# TASK DETAILS
Look for the word "weixin" in the records, and copy each line where it appears.

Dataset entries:
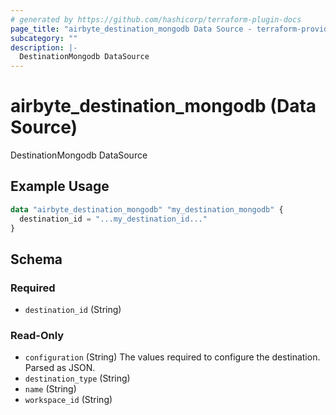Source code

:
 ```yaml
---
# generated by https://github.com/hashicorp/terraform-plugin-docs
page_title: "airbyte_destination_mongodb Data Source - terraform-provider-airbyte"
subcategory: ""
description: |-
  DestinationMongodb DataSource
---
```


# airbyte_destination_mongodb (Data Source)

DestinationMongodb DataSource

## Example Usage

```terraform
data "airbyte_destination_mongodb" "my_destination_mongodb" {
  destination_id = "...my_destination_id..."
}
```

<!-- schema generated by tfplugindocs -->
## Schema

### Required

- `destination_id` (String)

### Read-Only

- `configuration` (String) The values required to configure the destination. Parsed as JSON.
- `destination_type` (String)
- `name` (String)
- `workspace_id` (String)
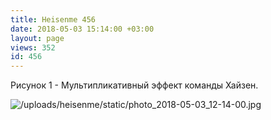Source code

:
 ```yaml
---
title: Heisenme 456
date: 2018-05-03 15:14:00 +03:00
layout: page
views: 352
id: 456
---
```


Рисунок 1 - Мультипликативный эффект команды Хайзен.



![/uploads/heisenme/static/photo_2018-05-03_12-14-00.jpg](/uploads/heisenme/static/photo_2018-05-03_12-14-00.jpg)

---

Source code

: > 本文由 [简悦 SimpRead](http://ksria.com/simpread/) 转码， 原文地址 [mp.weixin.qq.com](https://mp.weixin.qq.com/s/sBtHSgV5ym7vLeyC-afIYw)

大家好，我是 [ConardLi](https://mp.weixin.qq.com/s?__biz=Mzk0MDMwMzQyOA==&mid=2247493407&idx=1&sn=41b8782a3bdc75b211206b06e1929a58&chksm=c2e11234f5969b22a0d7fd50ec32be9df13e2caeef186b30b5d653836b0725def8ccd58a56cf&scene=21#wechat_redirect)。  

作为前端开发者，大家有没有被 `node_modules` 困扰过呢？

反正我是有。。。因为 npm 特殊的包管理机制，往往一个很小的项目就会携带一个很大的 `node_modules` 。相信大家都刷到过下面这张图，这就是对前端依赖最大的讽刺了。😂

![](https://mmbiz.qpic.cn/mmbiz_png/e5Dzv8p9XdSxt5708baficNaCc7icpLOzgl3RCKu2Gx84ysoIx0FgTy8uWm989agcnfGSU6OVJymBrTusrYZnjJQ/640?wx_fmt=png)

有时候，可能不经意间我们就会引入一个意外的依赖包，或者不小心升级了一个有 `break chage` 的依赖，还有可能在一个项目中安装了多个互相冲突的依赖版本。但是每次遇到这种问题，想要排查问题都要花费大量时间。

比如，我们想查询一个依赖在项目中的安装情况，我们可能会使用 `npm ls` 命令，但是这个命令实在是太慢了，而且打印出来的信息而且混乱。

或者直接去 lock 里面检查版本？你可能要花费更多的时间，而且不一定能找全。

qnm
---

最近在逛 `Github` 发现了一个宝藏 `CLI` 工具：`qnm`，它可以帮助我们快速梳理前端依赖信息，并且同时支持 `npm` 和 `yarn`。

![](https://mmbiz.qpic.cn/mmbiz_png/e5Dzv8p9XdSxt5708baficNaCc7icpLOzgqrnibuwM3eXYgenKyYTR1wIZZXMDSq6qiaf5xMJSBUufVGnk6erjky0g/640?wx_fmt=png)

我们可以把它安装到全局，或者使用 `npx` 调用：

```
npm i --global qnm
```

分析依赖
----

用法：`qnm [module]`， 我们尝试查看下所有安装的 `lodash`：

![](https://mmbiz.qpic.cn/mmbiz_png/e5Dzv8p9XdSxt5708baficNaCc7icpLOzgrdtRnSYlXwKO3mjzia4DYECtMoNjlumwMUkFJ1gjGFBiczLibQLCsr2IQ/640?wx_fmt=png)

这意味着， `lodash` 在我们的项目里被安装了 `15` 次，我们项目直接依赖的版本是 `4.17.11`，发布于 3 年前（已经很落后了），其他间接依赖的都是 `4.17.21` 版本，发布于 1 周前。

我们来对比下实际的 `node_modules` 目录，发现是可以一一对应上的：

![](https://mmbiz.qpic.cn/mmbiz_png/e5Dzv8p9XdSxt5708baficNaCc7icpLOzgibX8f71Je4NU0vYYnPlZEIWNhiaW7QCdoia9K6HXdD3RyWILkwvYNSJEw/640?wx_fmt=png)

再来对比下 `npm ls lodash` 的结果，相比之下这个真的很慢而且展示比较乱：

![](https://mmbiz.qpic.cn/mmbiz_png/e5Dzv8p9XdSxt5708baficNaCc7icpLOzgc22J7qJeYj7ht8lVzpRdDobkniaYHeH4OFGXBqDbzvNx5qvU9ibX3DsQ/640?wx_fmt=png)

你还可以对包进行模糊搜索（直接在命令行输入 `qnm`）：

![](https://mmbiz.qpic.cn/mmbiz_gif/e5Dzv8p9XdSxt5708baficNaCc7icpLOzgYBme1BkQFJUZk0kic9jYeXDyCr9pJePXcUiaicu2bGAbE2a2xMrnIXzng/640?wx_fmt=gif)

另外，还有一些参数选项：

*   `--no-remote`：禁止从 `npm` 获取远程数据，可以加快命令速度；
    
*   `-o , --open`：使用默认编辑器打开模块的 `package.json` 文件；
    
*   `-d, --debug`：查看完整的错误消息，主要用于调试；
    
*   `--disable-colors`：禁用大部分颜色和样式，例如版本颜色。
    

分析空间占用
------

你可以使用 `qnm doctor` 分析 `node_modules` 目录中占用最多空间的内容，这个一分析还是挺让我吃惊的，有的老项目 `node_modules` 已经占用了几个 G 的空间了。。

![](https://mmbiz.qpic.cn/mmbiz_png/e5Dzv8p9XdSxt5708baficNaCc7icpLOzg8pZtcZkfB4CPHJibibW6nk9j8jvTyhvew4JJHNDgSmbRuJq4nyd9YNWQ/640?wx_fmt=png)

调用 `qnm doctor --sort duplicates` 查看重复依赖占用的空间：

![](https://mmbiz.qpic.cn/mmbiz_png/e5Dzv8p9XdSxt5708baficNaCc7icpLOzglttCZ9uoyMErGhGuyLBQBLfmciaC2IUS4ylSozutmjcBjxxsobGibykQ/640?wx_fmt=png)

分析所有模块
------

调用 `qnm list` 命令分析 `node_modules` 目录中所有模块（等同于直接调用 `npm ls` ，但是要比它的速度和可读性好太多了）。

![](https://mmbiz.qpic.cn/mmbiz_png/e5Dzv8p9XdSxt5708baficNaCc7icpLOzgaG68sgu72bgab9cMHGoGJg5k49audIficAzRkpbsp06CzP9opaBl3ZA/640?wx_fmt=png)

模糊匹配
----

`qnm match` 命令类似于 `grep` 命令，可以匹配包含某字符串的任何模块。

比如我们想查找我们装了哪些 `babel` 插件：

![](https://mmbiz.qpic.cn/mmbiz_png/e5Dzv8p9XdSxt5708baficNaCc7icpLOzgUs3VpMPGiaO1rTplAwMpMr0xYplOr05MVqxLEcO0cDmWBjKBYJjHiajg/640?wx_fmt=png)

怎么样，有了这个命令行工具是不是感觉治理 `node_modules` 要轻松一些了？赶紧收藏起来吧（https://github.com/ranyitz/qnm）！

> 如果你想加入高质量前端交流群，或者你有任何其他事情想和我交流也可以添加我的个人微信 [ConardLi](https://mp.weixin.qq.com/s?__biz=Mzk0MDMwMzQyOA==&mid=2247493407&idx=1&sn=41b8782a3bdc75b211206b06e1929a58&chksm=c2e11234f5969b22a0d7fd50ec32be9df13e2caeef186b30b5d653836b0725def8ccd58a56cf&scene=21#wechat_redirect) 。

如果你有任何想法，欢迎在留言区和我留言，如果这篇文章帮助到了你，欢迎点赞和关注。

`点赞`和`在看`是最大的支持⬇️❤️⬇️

* * *

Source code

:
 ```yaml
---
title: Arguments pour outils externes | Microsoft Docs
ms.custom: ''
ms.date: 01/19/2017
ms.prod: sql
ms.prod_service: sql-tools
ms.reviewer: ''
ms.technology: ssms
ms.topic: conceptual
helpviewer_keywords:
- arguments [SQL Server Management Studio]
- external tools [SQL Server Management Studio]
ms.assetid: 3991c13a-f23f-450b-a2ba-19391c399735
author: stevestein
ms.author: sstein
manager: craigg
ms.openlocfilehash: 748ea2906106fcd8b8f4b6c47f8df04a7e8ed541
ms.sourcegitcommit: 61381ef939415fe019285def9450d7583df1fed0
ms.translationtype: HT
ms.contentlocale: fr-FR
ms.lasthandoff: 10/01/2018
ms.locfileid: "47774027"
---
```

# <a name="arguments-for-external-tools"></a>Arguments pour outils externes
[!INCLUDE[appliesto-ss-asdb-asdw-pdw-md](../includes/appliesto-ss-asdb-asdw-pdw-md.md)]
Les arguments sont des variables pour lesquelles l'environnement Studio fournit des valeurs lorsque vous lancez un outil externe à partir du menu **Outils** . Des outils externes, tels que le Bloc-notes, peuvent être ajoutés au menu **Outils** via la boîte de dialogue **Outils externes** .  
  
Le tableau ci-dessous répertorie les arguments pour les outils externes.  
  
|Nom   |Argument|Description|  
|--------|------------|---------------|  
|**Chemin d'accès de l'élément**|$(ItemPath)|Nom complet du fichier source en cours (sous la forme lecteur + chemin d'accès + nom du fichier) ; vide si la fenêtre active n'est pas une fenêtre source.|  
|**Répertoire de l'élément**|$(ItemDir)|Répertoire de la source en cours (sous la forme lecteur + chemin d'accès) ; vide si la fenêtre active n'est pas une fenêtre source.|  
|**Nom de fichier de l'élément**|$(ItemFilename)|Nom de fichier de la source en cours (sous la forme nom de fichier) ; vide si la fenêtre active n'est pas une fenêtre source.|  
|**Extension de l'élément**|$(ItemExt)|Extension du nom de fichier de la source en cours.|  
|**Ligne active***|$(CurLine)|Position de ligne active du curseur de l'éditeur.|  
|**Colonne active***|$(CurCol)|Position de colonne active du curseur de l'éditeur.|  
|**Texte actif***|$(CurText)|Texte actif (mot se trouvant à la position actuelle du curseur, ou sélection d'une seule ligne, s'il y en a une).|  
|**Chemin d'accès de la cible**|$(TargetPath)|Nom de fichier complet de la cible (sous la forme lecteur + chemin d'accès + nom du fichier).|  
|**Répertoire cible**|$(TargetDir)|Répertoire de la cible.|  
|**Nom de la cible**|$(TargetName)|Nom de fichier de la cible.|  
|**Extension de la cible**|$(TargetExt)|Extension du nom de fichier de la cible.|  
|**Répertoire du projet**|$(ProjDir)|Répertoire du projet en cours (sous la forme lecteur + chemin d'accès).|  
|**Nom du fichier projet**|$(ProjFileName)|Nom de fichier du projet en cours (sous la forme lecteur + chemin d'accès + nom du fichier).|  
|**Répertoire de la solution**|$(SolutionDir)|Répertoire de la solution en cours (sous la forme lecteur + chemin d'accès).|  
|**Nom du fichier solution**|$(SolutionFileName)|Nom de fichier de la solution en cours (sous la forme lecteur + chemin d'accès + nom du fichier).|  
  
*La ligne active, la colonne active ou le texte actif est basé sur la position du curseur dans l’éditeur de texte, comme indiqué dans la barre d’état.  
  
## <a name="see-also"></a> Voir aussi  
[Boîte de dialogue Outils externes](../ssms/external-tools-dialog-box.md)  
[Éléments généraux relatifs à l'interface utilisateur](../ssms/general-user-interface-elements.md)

# SOLUTION TO THE PROBLEM
: > 本文由 [简悦 SimpRead](http://ksria.com/simpread/) 转码， 原文地址 [mp.weixin.qq.com](https://mp.weixin.qq.com/s/sBtHSgV5ym7vLeyC-afIYw)
大家好，我是 [ConardLi](https://mp.weixin.qq.com/s?__biz=Mzk0MDMwMzQyOA==&mid=2247493407&idx=1&sn=41b8782a3bdc75b211206b06e1929a58&chksm=c2e11234f5969b22a0d7fd50ec32be9df13e2caeef186b30b5d653836b0725def8ccd58a56cf&scene=21#wechat_redirect)。  
> 如果你想加入高质量前端交流群，或者你有任何其他事情想和我交流也可以添加我的个人微信 [ConardLi](https://mp.weixin.qq.com/s?__biz=Mzk0MDMwMzQyOA==&mid=2247493407&idx=1&sn=41b8782a3bdc75b211206b06e1929a58&chksm=c2e11234f5969b22a0d7fd50ec32be9df13e2caeef186b30b5d653836b0725def8ccd58a56cf&scene=21#wechat_redirect) 。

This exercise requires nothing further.